Многослойные итерационные схемы

Многослойные итерационные схемы#

Рассмотрим СЛАУ:

\[Ax = f\]

Пусть СЛАУ привели к виду:

\[x = Bx + g\]

Рассмотрим метод простых итераций, который сходится к точному решению:

\[x^{(k+1)} = Bx^{(k)} + g\]
\[x^{(k)} \rightarrow x^{(*)}\]

Рассмотрим известную последовательность приближений \(x^{(0)}, x^{(1)}, x^{(2)} ... x^{(m)}\). На основе данной последовательности построим новое приближение:

\[y_m = \sum\limits_{i = 0}^{m}\gamma_{im}x^{(i)}\]

Если \(x^{(0)} = x^{(1)} = x^{(2)} = ... = x^{(m)} = x^{(*)}\), т.е. уже сидим в решении и никуда из него не уходим. Тогда необходимое условие того, чтобы эта взвешенная сумма давала нам правильный ответ - единичная нормировка весов слагаемых:

\[\sum\limits_{i = 0}^{m}\gamma_{im} = 1\]

Такой процедурой можно уточнять решения и строить многослойные схемы.

Рассмотрим невязку такой процедуры :

\[\begin{split}\begin{cases} x^{(m)} = Bx^{(m-1)} + g \\ x^{(*)} = Bx^{(*)} + g \\ \end{cases}\end{split}\]

Тогда невязка решения будет:

\[\widetilde\delta = y_m - x^{(*)} = \sum\limits_{i = 0}^{m}\gamma_{im}x^{(i)} - x^{(*)} = \sum\limits_{i = 1}^{m}\gamma_{im}(x^{(i)} - x^{(*)}) = \sum\limits_{i = 1}^{m}\gamma_{im}(Bx^{(m-1)} - Bx^{(*)}) = P_m(B)(x^{(0)} - x^{(*)})\]
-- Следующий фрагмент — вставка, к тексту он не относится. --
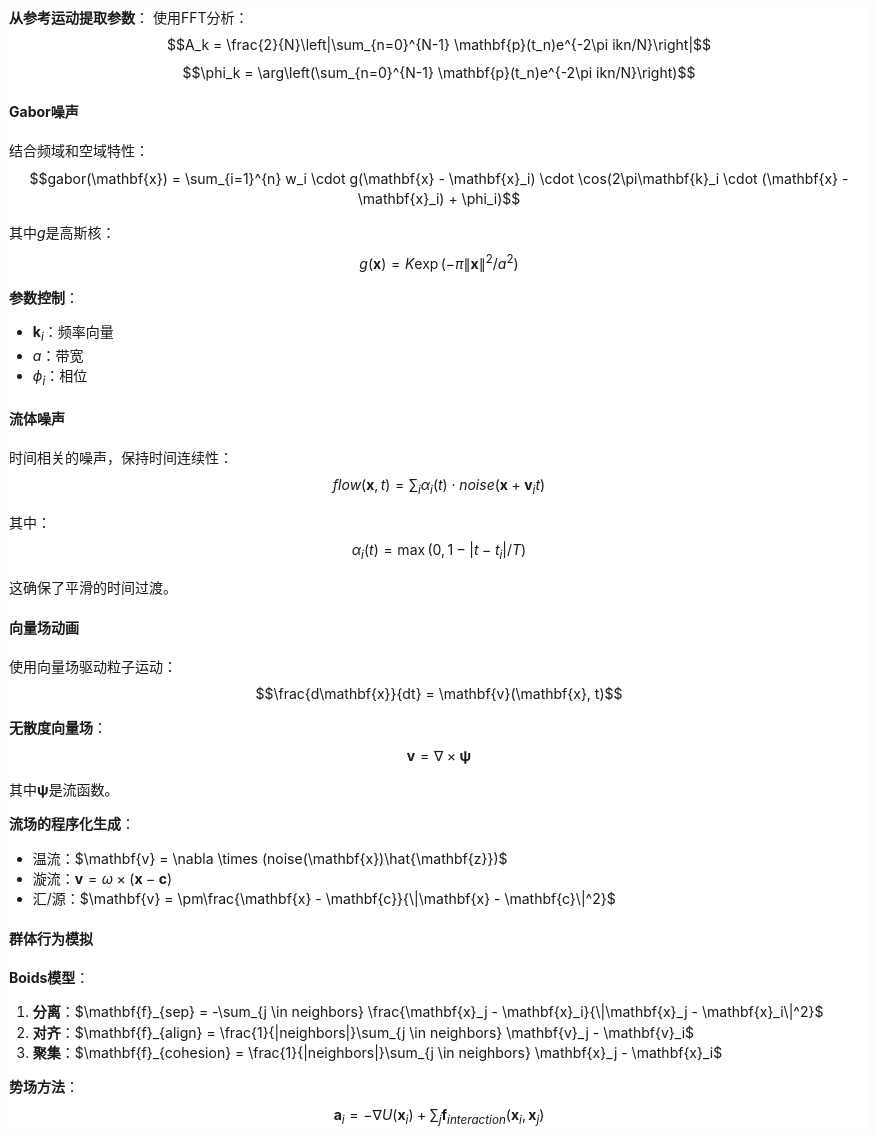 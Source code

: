 **从参考运动提取参数**：
使用FFT分析：
$$A_k = \frac{2}{N}\left|\sum_{n=0}^{N-1} \mathbf{p}(t_n)e^{-2\pi ikn/N}\right|$$
$$\phi_k = \arg\left(\sum_{n=0}^{N-1} \mathbf{p}(t_n)e^{-2\pi ikn/N}\right)$$

#### Gabor噪声

结合频域和空域特性：
$$gabor(\mathbf{x}) = \sum_{i=1}^{n} w_i \cdot g(\mathbf{x} - \mathbf{x}_i) \cdot \cos(2\pi\mathbf{k}_i \cdot (\mathbf{x} - \mathbf{x}_i) + \phi_i)$$

其中$g$是高斯核：
$$g(\mathbf{x}) = K \exp\left(-\pi\|\mathbf{x}\|^2/a^2\right)$$

**参数控制**：
- $\mathbf{k}_i$：频率向量
- $a$：带宽
- $\phi_i$：相位

#### 流体噪声

时间相关的噪声，保持时间连续性：
$$flow(\mathbf{x}, t) = \sum_{i} \alpha_i(t) \cdot noise(\mathbf{x} + \mathbf{v}_i t)$$

其中：
$$\alpha_i(t) = \max(0, 1 - |t - t_i|/T)$$

这确保了平滑的时间过渡。

#### 向量场动画

使用向量场驱动粒子运动：
$$\frac{d\mathbf{x}}{dt} = \mathbf{v}(\mathbf{x}, t)$$

**无散度向量场**：
$$\mathbf{v} = \nabla \times \boldsymbol{\psi}$$

其中$\boldsymbol{\psi}$是流函数。

**流场的程序化生成**：
- 温流：$\mathbf{v} = \nabla \times (noise(\mathbf{x})\hat{\mathbf{z}})$
- 漩流：$\mathbf{v} = \omega \times (\mathbf{x} - \mathbf{c})$
- 汇/源：$\mathbf{v} = \pm\frac{\mathbf{x} - \mathbf{c}}{\|\mathbf{x} - \mathbf{c}\|^2}$

#### 群体行为模拟

**Boids模型**：
1. **分离**：$\mathbf{f}_{sep} = -\sum_{j \in neighbors} \frac{\mathbf{x}_j - \mathbf{x}_i}{\|\mathbf{x}_j - \mathbf{x}_i\|^2}$
2. **对齐**：$\mathbf{f}_{align} = \frac{1}{|neighbors|}\sum_{j \in neighbors} \mathbf{v}_j - \mathbf{v}_i$
3. **聚集**：$\mathbf{f}_{cohesion} = \frac{1}{|neighbors|}\sum_{j \in neighbors} \mathbf{x}_j - \mathbf{x}_i$

**势场方法**：
$$\mathbf{a}_i = -\nabla U(\mathbf{x}_i) + \sum_j \mathbf{f}_{interaction}(\mathbf{x}_i, \mathbf{x}_j)$$
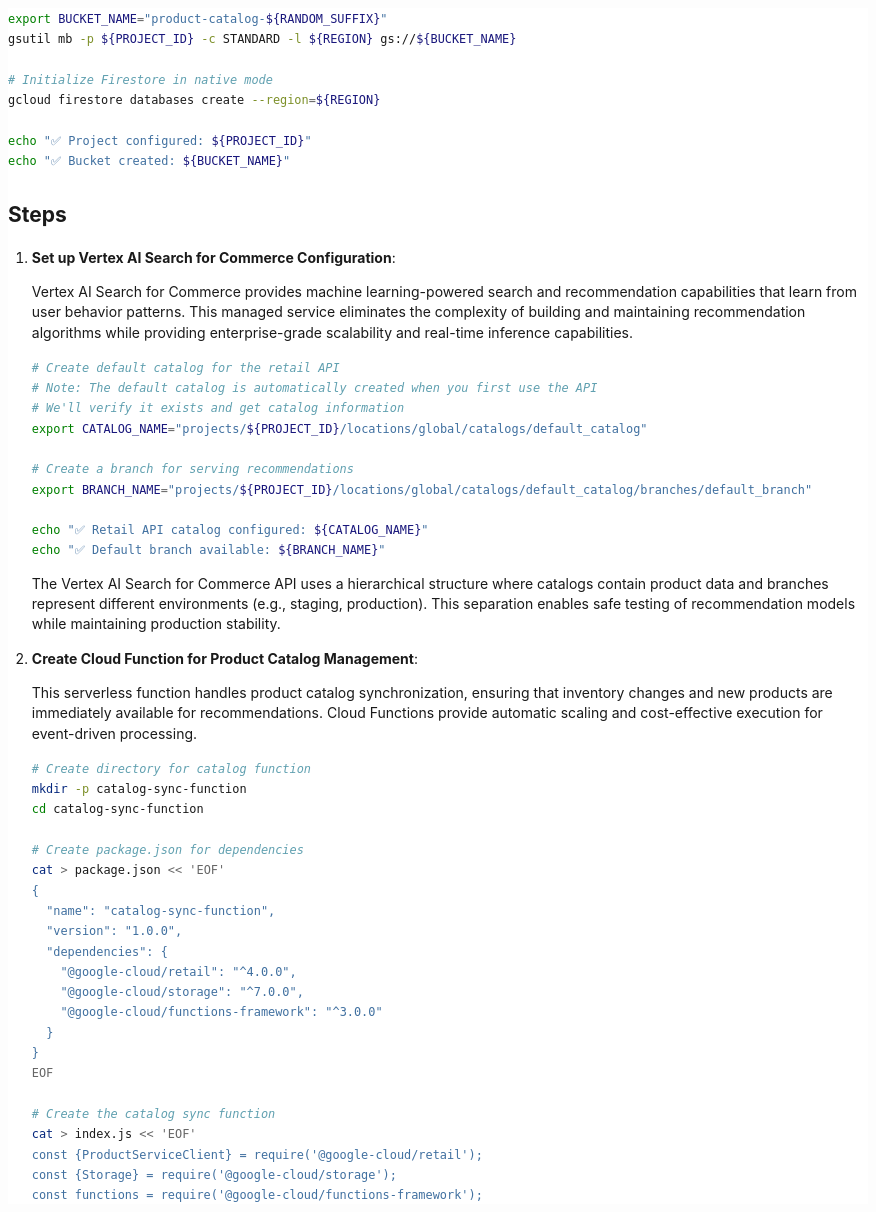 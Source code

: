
```bash
export BUCKET_NAME="product-catalog-${RANDOM_SUFFIX}"
gsutil mb -p ${PROJECT_ID} -c STANDARD -l ${REGION} gs://${BUCKET_NAME}

# Initialize Firestore in native mode
gcloud firestore databases create --region=${REGION}

echo "✅ Project configured: ${PROJECT_ID}"
echo "✅ Bucket created: ${BUCKET_NAME}"
```

## Steps

1. **Set up Vertex AI Search for Commerce Configuration**:

   Vertex AI Search for Commerce provides machine learning-powered search and recommendation capabilities that learn from user behavior patterns. This managed service eliminates the complexity of building and maintaining recommendation algorithms while providing enterprise-grade scalability and real-time inference capabilities.

   ```bash
   # Create default catalog for the retail API
   # Note: The default catalog is automatically created when you first use the API
   # We'll verify it exists and get catalog information
   export CATALOG_NAME="projects/${PROJECT_ID}/locations/global/catalogs/default_catalog"
   
   # Create a branch for serving recommendations
   export BRANCH_NAME="projects/${PROJECT_ID}/locations/global/catalogs/default_catalog/branches/default_branch"
   
   echo "✅ Retail API catalog configured: ${CATALOG_NAME}"
   echo "✅ Default branch available: ${BRANCH_NAME}"
   ```

   The Vertex AI Search for Commerce API uses a hierarchical structure where catalogs contain product data and branches represent different environments (e.g., staging, production). This separation enables safe testing of recommendation models while maintaining production stability.

2. **Create Cloud Function for Product Catalog Management**:

   This serverless function handles product catalog synchronization, ensuring that inventory changes and new products are immediately available for recommendations. Cloud Functions provide automatic scaling and cost-effective execution for event-driven processing.

   ```bash
   # Create directory for catalog function
   mkdir -p catalog-sync-function
   cd catalog-sync-function
   
   # Create package.json for dependencies
   cat > package.json << 'EOF'
   {
     "name": "catalog-sync-function",
     "version": "1.0.0",
     "dependencies": {
       "@google-cloud/retail": "^4.0.0",
       "@google-cloud/storage": "^7.0.0",
       "@google-cloud/functions-framework": "^3.0.0"
     }
   }
   EOF
   
   # Create the catalog sync function
   cat > index.js << 'EOF'
   const {ProductServiceClient} = require('@google-cloud/retail');
   const {Storage} = require('@google-cloud/storage');
   const functions = require('@google-cloud/functions-framework');
   ``` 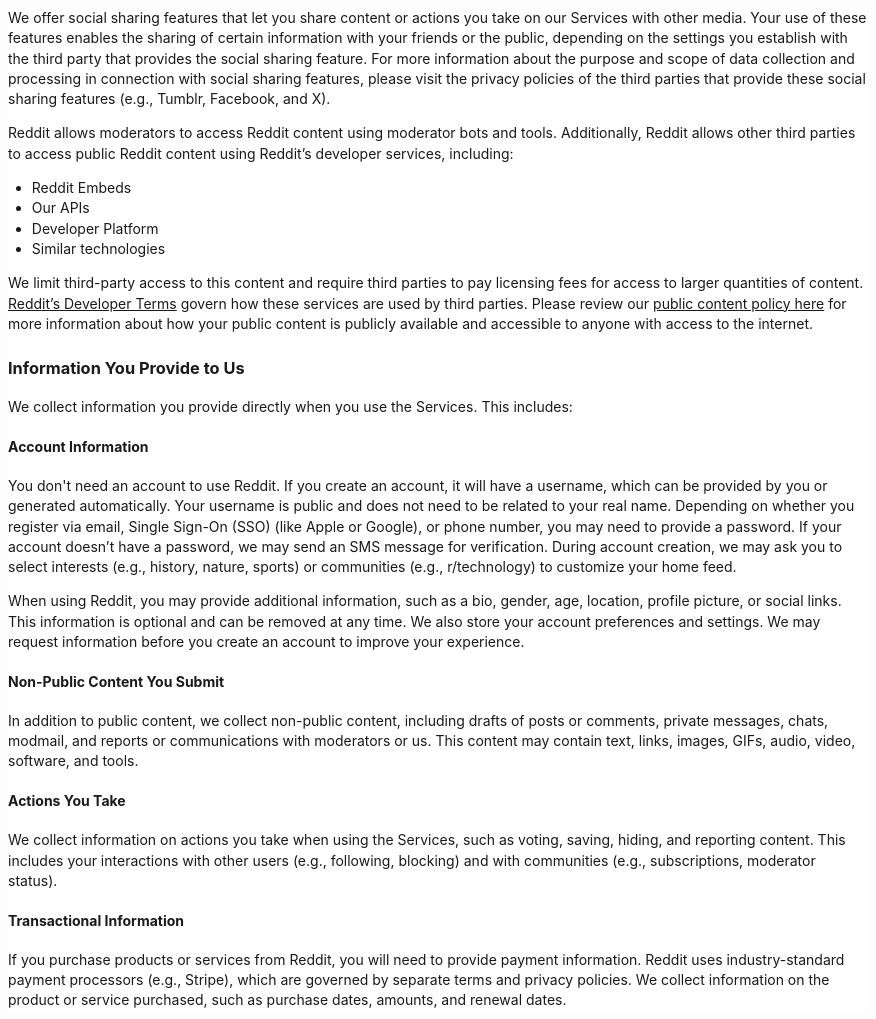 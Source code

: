 We offer social sharing features that let you share content or actions you take on our Services with other media. Your use of these features enables the sharing of certain information with your friends or the public, depending on the settings you establish with the third party that provides the social sharing feature. For more information about the purpose and scope of data collection and processing in connection with social sharing features, please visit the privacy policies of the third parties that provide these social sharing features (e.g., Tumblr, Facebook, and X).

Reddit allows moderators to access Reddit content using moderator bots and tools. Additionally, Reddit allows other third parties to access public Reddit content using Reddit’s developer services, including:
- Reddit Embeds
- Our APIs
- Developer Platform
- Similar technologies

We limit third-party access to this content and require third parties to pay licensing fees for access to larger quantities of content. [Reddit’s Developer Terms](https://www.redditinc.com/policies/data-api-terms) govern how these services are used by third parties. Please review our [public content policy here](https://www.redditinc.com/policies/content-policy) for more information about how your public content is publicly available and accessible to anyone with access to the internet.

### Information You Provide to Us

We collect information you provide directly when you use the Services. This includes:

#### Account Information
You don't need an account to use Reddit. If you create an account, it will have a username, which can be provided by you or generated automatically. Your username is public and does not need to be related to your real name. Depending on whether you register via email, Single Sign-On (SSO) (like Apple or Google), or phone number, you may need to provide a password. If your account doesn’t have a password, we may send an SMS message for verification. During account creation, we may ask you to select interests (e.g., history, nature, sports) or communities (e.g., r/technology) to customize your home feed.

When using Reddit, you may provide additional information, such as a bio, gender, age, location, profile picture, or social links. This information is optional and can be removed at any time. We also store your account preferences and settings. We may request information before you create an account to improve your experience.

#### Non-Public Content You Submit
In addition to public content, we collect non-public content, including drafts of posts or comments, private messages, chats, modmail, and reports or communications with moderators or us. This content may contain text, links, images, GIFs, audio, video, software, and tools.

#### Actions You Take
We collect information on actions you take when using the Services, such as voting, saving, hiding, and reporting content. This includes your interactions with other users (e.g., following, blocking) and with communities (e.g., subscriptions, moderator status).

#### Transactional Information
If you purchase products or services from Reddit, you will need to provide payment information. Reddit uses industry-standard payment processors (e.g., Stripe), which are governed by separate terms and privacy policies. We collect information on the product or service purchased, such as purchase dates, amounts, and renewal dates.
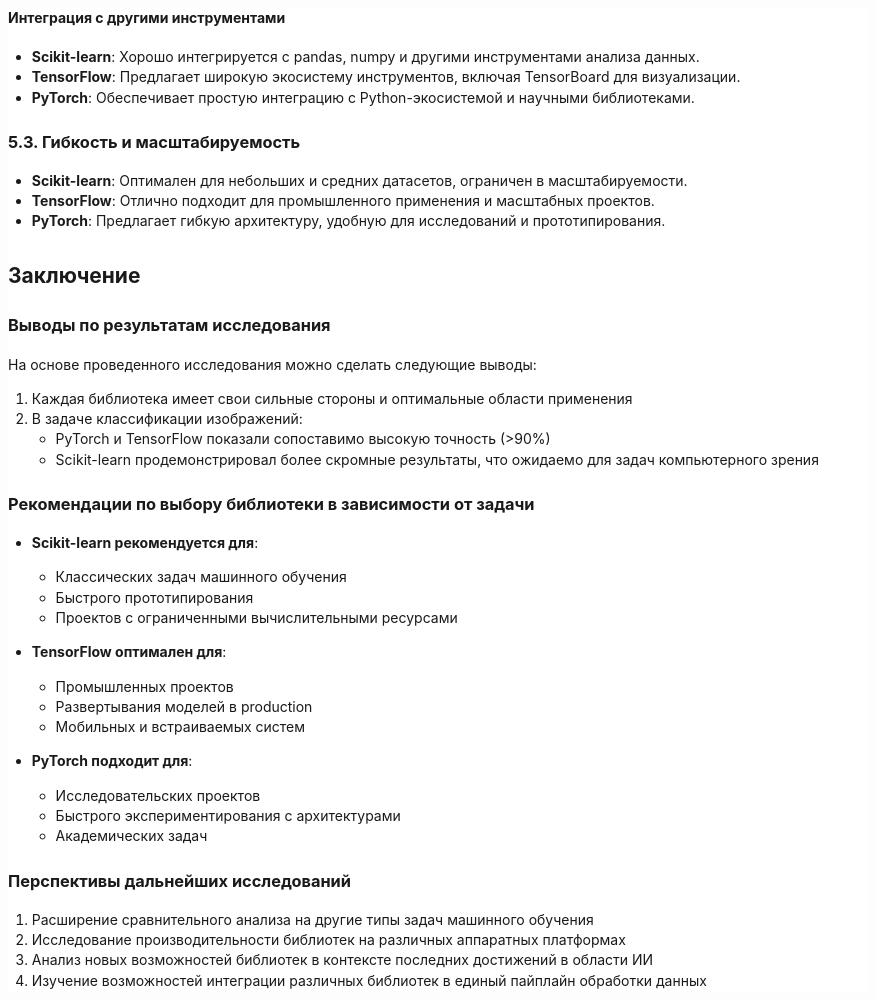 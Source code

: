 #### Интеграция с другими инструментами
- **Scikit-learn**: Хорошо интегрируется с pandas, numpy и другими инструментами анализа данных.
- **TensorFlow**: Предлагает широкую экосистему инструментов, включая TensorBoard для визуализации.
- **PyTorch**: Обеспечивает простую интеграцию с Python-экосистемой и научными библиотеками.

### 5.3. Гибкость и масштабируемость
- **Scikit-learn**: Оптимален для небольших и средних датасетов, ограничен в масштабируемости.
- **TensorFlow**: Отлично подходит для промышленного применения и масштабных проектов.
- **PyTorch**: Предлагает гибкую архитектуру, удобную для исследований и прототипирования.

## Заключение

###  Выводы по результатам исследования
На основе проведенного исследования можно сделать следующие выводы:
1. Каждая библиотека имеет свои сильные стороны и оптимальные области применения
2. В задаче классификации изображений:
   - PyTorch и TensorFlow показали сопоставимо высокую точность (>90%)
   - Scikit-learn продемонстрировал более скромные результаты, что ожидаемо для задач компьютерного зрения

###  Рекомендации по выбору библиотеки в зависимости от задачи
- **Scikit-learn рекомендуется для**:
  - Классических задач машинного обучения
  - Быстрого прототипирования
  - Проектов с ограниченными вычислительными ресурсами
  
- **TensorFlow оптимален для**:
  - Промышленных проектов
  - Развертывания моделей в production
  - Мобильных и встраиваемых систем
  
- **PyTorch подходит для**:
  - Исследовательских проектов
  - Быстрого экспериментирования с архитектурами
  - Академических задач

###  Перспективы дальнейших исследований
1. Расширение сравнительного анализа на другие типы задач машинного обучения
2. Исследование производительности библиотек на различных аппаратных платформах
3. Анализ новых возможностей библиотек в контексте последних достижений в области ИИ
4. Изучение возможностей интеграции различных библиотек в единый пайплайн обработки данных
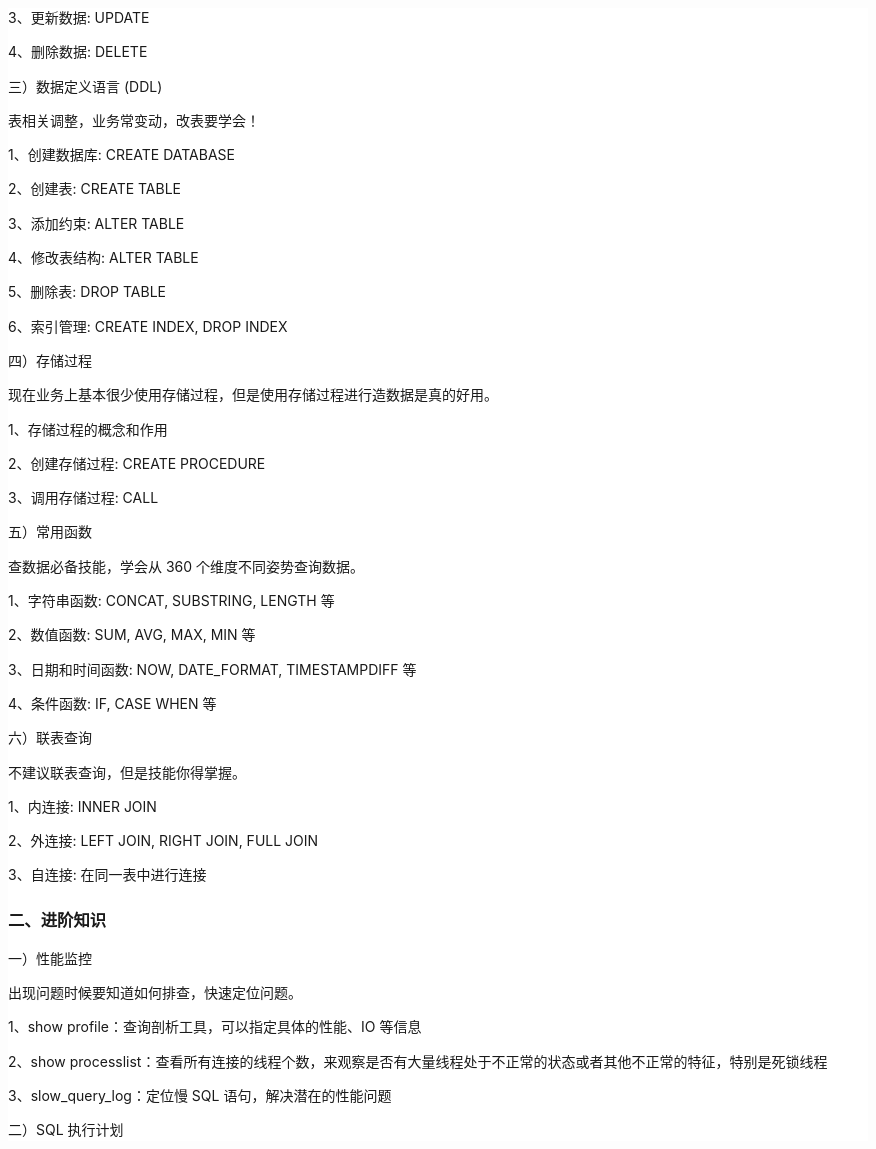 3、更新数据: UPDATE

4、删除数据: DELETE

三）数据定义语言 (DDL)

表相关调整，业务常变动，改表要学会！

1、创建数据库: CREATE DATABASE

2、创建表: CREATE TABLE

3、添加约束: ALTER TABLE

4、修改表结构: ALTER TABLE

5、删除表: DROP TABLE

6、索引管理: CREATE INDEX, DROP INDEX

四）存储过程

现在业务上基本很少使用存储过程，但是使用存储过程进行造数据是真的好用。

1、存储过程的概念和作用

2、创建存储过程: CREATE PROCEDURE

3、调用存储过程: CALL

五）常用函数

查数据必备技能，学会从 360 个维度不同姿势查询数据。

1、字符串函数: CONCAT, SUBSTRING, LENGTH 等

2、数值函数: SUM, AVG, MAX, MIN 等

3、日期和时间函数: NOW, DATE_FORMAT, TIMESTAMPDIFF 等

4、条件函数: IF, CASE WHEN 等

六）联表查询

不建议联表查询，但是技能你得掌握。

1、内连接: INNER JOIN

2、外连接: LEFT JOIN, RIGHT JOIN, FULL JOIN

3、自连接: 在同一表中进行连接

### **二、进阶知识**

一）性能监控

出现问题时候要知道如何排查，快速定位问题。

1、show profile：查询剖析工具，可以指定具体的性能、IO 等信息

2、show processlist：查看所有连接的线程个数，来观察是否有大量线程处于不正常的状态或者其他不正常的特征，特别是死锁线程

3、slow_query_log：定位慢 SQL 语句，解决潜在的性能问题

二）SQL 执行计划
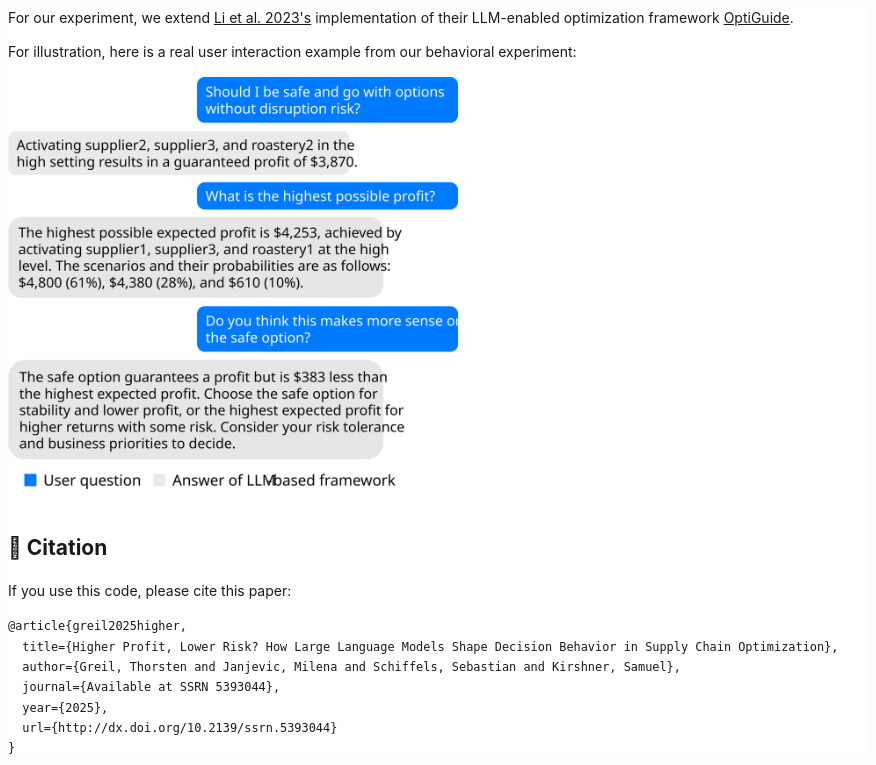 
For our experiment, we extend [Li et al. 2023's](https://arxiv.org/abs/2307.03875) implementation of their LLM-enabled optimization framework [OptiGuide](https://github.com/microsoft/OptiGuide).

For illustration, here is a real user interaction example from our behavioral experiment:

<img src="src_otree/_templates/global/chat_real_example.svg" alt="Real user interaction example" width="450"/>


## 📄 Citation
If you use this code, please cite this paper:
```latex
@article{greil2025higher,
  title={Higher Profit, Lower Risk? How Large Language Models Shape Decision Behavior in Supply Chain Optimization},
  author={Greil, Thorsten and Janjevic, Milena and Schiffels, Sebastian and Kirshner, Samuel},
  journal={Available at SSRN 5393044},
  year={2025},
  url={http://dx.doi.org/10.2139/ssrn.5393044}
}
```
где \(P_m(B) = \sum\limits_{i = 1}^{m}\gamma_{im}B^i\).

Чебышевское ускорение*#

Многочлены Чебышева.

Многочленами Чебышева называют:

\[T_{n + 1}(x) = 2xT_{n}(x) - T_(n - 1)(x)\]
\[T_0(x) = 1 , T_1(x) = x\]

Все многочлены определены на отрезке \([-1; 1]\) и для всех выполняется \(max(|T_n|)=1\).

Среди всех многочленов, значения которых на отрезке [-1,1] не превосходят по модулю 1, многочлен Чебышёва имеет наибольший старший коэффициент, наибольшее значение в любой точке за пределами этого отрезка, а нули многочлена Чебышева являются оптимальными узлами во многих вычислительных схемах.

Приведенным многочленом Чебышева назовем \(\overline T_n(x) = 2^{1 - n}T_n(x)\).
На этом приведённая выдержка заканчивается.